### DIRECTIONS FOR THIS TASK
Pictures in the material below are to be left out, and only the lines from the line with "Labs (BSUIR, FCSN)" up to and including the line with "September 24, 2025" are to be written out exactly.

### DATA TO PROCESS
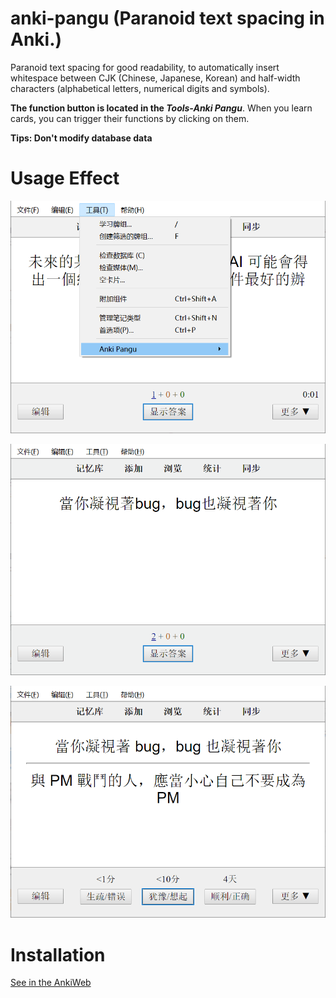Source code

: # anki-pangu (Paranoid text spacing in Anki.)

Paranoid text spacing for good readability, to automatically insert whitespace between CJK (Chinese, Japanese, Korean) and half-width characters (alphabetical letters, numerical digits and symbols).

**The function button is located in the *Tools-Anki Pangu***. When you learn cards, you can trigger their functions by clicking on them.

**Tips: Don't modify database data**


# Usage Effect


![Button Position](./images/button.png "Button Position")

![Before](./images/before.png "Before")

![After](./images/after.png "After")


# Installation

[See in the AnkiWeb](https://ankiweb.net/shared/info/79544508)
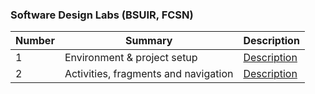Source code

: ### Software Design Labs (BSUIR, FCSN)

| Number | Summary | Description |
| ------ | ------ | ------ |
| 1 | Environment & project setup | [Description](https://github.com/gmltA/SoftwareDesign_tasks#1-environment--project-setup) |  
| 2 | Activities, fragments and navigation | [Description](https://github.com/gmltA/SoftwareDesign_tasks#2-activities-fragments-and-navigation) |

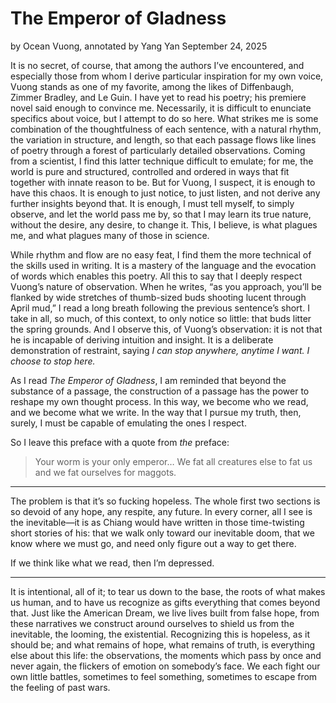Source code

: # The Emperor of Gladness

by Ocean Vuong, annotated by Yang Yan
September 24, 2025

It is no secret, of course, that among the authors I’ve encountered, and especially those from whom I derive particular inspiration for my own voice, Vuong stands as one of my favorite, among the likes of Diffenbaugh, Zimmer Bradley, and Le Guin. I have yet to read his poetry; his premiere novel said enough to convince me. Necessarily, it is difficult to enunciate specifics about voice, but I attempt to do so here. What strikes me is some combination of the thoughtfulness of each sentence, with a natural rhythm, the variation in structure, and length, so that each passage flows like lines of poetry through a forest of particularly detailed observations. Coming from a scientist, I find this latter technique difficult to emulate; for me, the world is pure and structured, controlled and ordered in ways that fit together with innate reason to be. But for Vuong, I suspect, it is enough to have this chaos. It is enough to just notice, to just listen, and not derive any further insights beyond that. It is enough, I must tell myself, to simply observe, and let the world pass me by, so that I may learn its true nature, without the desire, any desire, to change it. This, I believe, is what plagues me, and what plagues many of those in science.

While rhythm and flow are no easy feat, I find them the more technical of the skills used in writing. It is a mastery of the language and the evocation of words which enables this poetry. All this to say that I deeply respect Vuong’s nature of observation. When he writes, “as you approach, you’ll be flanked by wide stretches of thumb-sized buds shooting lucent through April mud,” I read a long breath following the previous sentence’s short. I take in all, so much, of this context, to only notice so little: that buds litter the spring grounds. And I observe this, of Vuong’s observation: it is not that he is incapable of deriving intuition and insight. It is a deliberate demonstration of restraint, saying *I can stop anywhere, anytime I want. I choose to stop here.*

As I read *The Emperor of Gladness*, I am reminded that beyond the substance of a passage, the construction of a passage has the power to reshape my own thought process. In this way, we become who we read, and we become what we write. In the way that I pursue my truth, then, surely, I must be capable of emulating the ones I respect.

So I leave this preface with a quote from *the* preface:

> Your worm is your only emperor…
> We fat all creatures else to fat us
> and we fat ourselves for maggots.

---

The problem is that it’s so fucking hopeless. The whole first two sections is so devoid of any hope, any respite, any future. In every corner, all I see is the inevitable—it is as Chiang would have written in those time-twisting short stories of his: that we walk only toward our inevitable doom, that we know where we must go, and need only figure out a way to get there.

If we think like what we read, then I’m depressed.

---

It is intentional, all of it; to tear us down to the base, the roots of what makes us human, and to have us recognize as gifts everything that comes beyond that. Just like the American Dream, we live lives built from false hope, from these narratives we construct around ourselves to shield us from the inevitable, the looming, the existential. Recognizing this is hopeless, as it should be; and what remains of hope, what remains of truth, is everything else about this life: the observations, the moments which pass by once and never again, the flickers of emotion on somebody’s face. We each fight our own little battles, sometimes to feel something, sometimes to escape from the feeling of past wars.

--

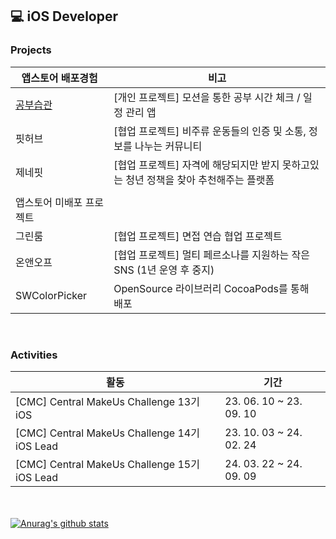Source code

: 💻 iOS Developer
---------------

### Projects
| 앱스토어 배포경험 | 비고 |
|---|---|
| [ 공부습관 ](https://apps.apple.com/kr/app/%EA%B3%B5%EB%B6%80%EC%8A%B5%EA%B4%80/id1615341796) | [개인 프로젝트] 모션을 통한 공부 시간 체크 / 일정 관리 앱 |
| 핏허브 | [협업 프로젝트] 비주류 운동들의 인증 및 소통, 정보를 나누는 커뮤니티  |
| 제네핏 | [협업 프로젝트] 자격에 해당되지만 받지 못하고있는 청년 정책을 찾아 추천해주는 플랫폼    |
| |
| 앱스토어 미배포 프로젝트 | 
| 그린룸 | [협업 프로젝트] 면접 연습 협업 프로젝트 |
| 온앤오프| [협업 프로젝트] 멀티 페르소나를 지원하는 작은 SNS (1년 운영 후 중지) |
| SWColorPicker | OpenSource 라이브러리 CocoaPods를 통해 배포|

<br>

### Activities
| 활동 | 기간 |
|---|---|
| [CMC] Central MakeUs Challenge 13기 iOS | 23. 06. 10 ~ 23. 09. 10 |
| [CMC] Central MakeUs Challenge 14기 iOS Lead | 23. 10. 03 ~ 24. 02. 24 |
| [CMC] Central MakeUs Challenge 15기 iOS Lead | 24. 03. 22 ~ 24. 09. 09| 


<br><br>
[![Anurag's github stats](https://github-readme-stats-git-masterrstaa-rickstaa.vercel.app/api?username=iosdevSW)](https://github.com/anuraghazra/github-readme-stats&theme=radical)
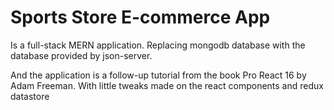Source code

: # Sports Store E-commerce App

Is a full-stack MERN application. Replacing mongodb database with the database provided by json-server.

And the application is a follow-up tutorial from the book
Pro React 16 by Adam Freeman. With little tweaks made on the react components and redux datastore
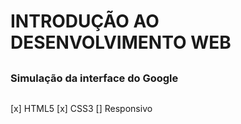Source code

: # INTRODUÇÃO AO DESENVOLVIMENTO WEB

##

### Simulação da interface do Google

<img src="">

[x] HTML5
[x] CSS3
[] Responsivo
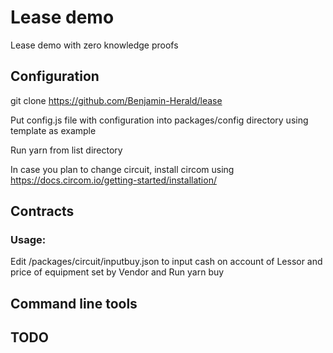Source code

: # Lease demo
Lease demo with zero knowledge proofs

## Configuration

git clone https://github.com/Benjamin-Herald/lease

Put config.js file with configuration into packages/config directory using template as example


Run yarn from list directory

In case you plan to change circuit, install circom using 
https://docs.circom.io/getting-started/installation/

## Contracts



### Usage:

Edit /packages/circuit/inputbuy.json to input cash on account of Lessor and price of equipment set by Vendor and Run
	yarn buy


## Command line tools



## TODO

...

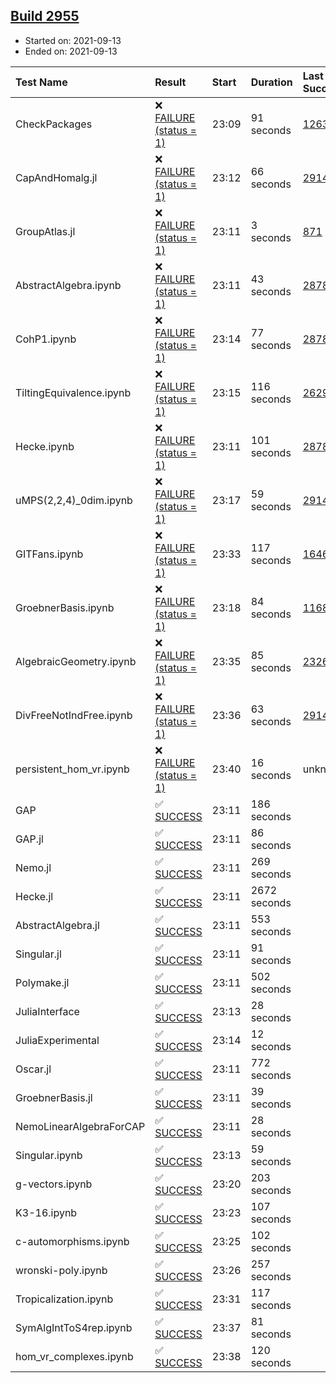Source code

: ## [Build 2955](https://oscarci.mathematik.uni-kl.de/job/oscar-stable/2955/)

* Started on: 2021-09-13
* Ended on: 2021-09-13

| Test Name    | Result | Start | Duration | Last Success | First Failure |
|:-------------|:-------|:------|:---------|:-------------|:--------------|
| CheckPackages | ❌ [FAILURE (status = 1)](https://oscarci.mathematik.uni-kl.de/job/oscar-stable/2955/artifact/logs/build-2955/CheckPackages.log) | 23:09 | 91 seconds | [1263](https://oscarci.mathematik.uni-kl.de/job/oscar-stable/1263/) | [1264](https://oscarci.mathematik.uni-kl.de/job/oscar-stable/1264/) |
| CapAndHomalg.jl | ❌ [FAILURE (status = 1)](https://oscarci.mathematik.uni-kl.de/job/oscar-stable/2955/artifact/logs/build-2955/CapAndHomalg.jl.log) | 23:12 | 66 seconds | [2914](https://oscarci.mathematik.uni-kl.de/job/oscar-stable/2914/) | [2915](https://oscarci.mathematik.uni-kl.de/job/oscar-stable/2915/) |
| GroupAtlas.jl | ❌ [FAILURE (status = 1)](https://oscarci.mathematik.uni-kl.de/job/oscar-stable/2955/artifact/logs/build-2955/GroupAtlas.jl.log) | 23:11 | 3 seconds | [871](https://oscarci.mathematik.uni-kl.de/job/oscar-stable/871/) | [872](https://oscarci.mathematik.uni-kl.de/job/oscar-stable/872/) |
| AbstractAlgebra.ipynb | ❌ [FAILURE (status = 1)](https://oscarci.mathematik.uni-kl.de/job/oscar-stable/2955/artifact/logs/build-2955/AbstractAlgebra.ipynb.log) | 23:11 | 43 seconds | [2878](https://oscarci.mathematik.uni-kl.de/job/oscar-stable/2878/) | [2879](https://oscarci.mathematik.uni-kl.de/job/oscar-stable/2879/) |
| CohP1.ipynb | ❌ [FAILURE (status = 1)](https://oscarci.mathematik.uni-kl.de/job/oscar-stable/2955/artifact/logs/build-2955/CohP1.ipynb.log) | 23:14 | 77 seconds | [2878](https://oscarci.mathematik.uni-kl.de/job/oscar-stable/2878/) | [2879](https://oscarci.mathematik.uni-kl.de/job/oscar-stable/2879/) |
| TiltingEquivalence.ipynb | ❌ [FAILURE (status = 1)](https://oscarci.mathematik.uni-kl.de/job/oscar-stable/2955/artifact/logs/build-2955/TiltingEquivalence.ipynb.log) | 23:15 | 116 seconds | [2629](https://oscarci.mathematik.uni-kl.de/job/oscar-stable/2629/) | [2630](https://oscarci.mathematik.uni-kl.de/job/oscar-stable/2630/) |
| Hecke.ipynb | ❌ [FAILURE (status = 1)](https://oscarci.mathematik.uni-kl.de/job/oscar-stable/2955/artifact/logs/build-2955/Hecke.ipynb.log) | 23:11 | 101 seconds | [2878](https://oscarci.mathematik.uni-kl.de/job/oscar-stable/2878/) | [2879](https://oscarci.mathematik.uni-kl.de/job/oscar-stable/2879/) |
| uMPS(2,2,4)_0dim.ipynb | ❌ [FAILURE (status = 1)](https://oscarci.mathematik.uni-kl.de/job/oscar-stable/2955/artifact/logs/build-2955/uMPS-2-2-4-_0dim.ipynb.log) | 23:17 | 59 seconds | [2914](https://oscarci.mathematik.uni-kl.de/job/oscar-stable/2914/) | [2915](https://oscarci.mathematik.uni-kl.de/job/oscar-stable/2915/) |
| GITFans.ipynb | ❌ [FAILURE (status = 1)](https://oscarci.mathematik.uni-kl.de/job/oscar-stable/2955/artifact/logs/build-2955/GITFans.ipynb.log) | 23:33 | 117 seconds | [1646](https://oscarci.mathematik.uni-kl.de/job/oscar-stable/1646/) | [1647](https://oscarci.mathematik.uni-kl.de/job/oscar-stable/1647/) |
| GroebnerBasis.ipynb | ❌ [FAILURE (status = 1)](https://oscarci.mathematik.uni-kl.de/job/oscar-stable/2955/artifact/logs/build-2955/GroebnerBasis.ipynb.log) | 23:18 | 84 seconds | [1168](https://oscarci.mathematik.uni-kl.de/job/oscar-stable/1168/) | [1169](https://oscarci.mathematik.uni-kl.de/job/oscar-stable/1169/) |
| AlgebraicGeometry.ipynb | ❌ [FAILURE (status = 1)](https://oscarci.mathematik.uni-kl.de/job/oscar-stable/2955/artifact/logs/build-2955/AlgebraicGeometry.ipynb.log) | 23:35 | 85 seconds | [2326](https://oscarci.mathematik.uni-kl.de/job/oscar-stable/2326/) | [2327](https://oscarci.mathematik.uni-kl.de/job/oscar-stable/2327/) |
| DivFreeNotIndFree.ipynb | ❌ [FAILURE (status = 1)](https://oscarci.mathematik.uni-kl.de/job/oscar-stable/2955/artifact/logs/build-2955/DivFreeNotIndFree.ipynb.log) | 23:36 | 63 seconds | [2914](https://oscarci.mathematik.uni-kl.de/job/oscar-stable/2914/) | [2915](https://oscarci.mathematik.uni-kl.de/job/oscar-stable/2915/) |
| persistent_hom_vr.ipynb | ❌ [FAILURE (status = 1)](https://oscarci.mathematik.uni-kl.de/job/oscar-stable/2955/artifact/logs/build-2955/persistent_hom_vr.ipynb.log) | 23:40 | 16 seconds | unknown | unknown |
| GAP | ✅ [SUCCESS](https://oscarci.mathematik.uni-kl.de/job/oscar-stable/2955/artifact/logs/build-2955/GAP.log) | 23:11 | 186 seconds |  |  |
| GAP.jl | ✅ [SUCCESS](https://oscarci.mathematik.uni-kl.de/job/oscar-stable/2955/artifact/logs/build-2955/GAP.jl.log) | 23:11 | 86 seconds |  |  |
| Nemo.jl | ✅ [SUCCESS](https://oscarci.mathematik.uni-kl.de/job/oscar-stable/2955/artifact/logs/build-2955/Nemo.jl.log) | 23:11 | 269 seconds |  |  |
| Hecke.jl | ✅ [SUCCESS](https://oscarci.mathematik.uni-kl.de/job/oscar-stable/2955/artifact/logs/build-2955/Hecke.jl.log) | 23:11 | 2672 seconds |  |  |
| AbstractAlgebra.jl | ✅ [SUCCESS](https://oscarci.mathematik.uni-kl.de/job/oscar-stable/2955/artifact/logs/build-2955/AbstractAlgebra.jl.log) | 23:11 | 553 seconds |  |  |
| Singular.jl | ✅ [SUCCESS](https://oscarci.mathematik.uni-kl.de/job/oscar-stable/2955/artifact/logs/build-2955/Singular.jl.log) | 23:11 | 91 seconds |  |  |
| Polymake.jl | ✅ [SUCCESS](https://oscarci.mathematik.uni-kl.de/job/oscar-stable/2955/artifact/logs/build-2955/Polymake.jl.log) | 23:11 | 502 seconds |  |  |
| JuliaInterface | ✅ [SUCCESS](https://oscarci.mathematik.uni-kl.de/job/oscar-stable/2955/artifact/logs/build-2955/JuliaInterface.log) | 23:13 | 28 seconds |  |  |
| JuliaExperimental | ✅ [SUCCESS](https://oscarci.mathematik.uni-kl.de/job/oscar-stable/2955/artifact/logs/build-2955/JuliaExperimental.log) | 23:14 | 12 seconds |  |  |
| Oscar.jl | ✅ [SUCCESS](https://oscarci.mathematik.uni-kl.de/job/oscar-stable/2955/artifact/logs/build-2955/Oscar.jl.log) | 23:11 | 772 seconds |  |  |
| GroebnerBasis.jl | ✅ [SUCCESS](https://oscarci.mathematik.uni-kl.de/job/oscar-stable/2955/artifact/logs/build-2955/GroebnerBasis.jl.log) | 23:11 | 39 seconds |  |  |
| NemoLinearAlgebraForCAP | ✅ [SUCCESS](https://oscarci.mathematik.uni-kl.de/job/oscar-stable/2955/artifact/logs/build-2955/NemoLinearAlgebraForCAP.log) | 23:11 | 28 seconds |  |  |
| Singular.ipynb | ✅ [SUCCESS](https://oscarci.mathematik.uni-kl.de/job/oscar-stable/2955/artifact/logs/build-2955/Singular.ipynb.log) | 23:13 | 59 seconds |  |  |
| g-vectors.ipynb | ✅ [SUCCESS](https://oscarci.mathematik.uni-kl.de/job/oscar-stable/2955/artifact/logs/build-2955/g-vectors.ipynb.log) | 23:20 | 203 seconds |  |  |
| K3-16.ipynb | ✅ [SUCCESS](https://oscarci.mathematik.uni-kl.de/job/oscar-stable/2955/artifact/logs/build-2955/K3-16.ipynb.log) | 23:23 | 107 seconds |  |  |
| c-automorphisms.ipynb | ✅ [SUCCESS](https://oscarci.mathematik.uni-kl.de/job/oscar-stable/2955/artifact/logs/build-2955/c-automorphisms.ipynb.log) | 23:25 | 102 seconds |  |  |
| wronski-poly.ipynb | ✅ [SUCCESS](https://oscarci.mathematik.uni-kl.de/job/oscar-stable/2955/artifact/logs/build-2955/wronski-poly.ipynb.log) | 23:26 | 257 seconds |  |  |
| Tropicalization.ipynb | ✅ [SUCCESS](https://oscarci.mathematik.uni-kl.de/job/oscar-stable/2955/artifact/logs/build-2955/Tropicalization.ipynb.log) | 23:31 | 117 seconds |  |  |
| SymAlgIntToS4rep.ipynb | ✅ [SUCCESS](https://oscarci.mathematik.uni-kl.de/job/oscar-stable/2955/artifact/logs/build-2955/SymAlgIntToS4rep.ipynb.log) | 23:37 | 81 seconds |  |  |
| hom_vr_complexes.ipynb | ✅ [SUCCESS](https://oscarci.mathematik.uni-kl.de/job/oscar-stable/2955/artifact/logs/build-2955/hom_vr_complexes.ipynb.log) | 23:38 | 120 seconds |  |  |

### RESPONSE TO THE TASK
: ### Software Design Labs (BSUIR, FCSN)

| Number | Summary | Description |
| ------ | ------ | ------ |
| 1 | Environment & project setup | [Description](https://github.com/gmltA/SoftwareDesign_tasks#1-environment--project-setup) |  
| 2 | Activities, fragments and navigation | [Description](https://github.com/gmltA/SoftwareDesign_tasks#2-activities-fragments-and-navigation) |

Source code

: # The Emperor of Gladness

by Ocean Vuong, annotated by Yang Yan
September 24, 2025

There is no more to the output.